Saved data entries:
□ □ □ □ □
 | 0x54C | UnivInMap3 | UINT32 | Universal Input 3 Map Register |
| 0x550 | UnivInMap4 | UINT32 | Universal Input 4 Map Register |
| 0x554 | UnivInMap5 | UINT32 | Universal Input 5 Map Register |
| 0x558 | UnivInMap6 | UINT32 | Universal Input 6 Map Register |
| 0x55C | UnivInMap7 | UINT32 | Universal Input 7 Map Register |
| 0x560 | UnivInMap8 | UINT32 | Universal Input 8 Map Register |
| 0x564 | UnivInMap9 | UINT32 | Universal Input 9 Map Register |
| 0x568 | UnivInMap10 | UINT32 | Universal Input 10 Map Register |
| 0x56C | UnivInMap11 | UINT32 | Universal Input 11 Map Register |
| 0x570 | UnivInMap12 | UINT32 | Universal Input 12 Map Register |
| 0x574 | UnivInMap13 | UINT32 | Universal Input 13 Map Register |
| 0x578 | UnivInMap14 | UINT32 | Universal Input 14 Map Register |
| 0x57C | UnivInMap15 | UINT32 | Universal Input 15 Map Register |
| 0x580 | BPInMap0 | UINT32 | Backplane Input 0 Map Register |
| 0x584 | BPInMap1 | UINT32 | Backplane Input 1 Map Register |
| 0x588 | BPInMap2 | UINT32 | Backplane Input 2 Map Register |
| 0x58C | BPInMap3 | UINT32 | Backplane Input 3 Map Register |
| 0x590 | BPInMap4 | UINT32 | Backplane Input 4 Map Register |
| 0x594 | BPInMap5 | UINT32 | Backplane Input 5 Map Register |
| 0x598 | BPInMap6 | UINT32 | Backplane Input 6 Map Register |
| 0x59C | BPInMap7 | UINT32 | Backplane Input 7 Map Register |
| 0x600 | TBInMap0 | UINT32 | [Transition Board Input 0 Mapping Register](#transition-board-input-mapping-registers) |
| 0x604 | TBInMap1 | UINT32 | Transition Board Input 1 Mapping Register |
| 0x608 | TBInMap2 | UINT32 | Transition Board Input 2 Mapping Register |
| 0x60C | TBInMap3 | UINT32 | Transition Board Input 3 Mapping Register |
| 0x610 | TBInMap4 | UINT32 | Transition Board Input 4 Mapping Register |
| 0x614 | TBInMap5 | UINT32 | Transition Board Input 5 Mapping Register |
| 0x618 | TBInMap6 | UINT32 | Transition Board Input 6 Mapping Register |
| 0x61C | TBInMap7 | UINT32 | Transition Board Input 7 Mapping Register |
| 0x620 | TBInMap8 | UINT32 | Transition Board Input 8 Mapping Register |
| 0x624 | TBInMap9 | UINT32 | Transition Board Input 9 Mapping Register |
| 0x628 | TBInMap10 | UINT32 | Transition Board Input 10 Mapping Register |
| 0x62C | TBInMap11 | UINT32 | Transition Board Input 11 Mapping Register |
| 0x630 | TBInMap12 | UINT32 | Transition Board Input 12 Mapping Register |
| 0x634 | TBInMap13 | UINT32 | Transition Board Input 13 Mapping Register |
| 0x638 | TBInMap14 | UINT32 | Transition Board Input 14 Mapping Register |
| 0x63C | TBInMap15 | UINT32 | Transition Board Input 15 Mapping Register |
□ □ □ □ □
YOUR ASSIGNMENT: Could you quote, exactly as they appear, the line containing "Input 2 Mapping Register |" and every line after it to the end of the records above?

ANSWER SECTION:
| 0x608 | TBInMap2 | UINT32 | Transition Board Input 2 Mapping Register |
| 0x60C | TBInMap3 | UINT32 | Transition Board Input 3 Mapping Register |
| 0x610 | TBInMap4 | UINT32 | Transition Board Input 4 Mapping Register |
| 0x614 | TBInMap5 | UINT32 | Transition Board Input 5 Mapping Register |
| 0x618 | TBInMap6 | UINT32 | Transition Board Input 6 Mapping Register |
| 0x61C | TBInMap7 | UINT32 | Transition Board Input 7 Mapping Register |
| 0x620 | TBInMap8 | UINT32 | Transition Board Input 8 Mapping Register |
| 0x624 | TBInMap9 | UINT32 | Transition Board Input 9 Mapping Register |
| 0x628 | TBInMap10 | UINT32 | Transition Board Input 10 Mapping Register |
| 0x62C | TBInMap11 | UINT32 | Transition Board Input 11 Mapping Register |
| 0x630 | TBInMap12 | UINT32 | Transition Board Input 12 Mapping Register |
| 0x634 | TBInMap13 | UINT32 | Transition Board Input 13 Mapping Register |
| 0x638 | TBInMap14 | UINT32 | Transition Board Input 14 Mapping Register |
| 0x63C | TBInMap15 | UINT32 | Transition Board Input 15 Mapping Register |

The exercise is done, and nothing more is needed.